══ EXCERPTED RECORDS ══

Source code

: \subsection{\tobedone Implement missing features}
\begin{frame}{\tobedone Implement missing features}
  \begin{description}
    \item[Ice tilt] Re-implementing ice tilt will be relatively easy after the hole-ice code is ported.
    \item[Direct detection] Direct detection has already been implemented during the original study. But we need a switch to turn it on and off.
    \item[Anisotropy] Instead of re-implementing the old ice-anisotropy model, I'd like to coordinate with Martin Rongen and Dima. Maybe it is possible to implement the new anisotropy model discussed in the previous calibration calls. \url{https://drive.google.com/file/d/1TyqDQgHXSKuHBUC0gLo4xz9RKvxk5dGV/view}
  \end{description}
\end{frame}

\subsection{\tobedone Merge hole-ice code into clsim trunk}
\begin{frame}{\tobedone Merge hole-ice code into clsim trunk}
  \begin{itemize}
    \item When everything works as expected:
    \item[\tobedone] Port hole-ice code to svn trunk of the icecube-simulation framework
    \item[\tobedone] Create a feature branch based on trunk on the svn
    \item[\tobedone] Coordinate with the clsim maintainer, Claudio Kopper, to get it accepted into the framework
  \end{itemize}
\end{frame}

═══
══ EXCERPTED RECORDS ══

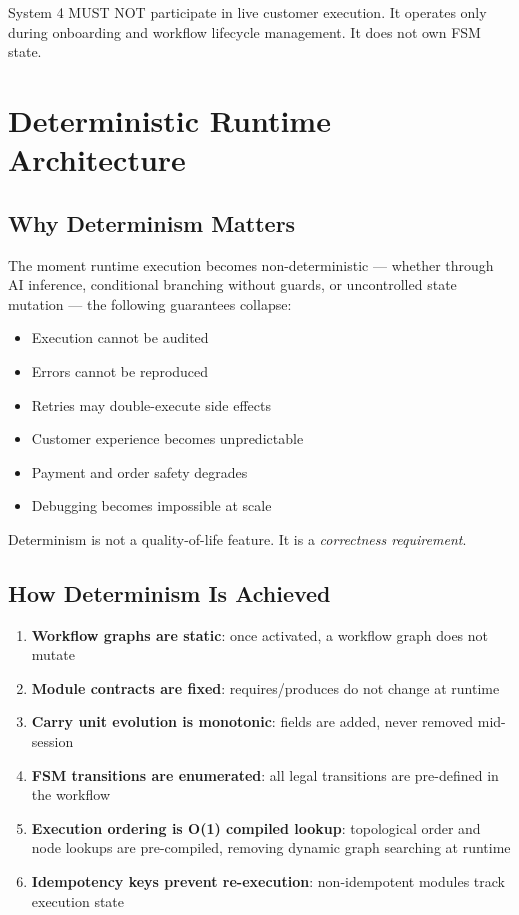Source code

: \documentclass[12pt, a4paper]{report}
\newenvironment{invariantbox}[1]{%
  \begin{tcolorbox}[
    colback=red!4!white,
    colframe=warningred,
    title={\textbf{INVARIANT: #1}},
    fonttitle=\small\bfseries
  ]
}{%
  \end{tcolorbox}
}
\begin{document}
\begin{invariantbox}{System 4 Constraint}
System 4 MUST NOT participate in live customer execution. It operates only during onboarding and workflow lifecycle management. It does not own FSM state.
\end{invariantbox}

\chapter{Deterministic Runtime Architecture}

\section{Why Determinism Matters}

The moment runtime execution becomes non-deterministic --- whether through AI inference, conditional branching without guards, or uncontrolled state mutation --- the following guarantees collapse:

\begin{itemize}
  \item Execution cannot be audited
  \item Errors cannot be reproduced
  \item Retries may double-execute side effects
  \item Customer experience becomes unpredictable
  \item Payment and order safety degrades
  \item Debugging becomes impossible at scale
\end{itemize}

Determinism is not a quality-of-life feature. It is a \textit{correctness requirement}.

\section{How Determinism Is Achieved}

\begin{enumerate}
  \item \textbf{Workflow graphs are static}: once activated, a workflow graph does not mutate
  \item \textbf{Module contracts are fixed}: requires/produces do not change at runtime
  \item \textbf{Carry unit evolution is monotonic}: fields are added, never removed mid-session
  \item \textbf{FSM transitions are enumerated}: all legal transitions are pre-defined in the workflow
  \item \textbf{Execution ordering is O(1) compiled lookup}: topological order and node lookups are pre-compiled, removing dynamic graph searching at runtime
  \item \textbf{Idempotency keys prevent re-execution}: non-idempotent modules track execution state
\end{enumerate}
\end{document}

═══

INSTRUCTIONS TO FOLLOW:
Going through the listing above, copy out every line that has the string "System".

RESULT FOR THIS TASK:
\begin{invariantbox}{System 4 Constraint}
System 4 MUST NOT participate in live customer execution. It operates only during onboarding and workflow lifecycle management. It does not own FSM state.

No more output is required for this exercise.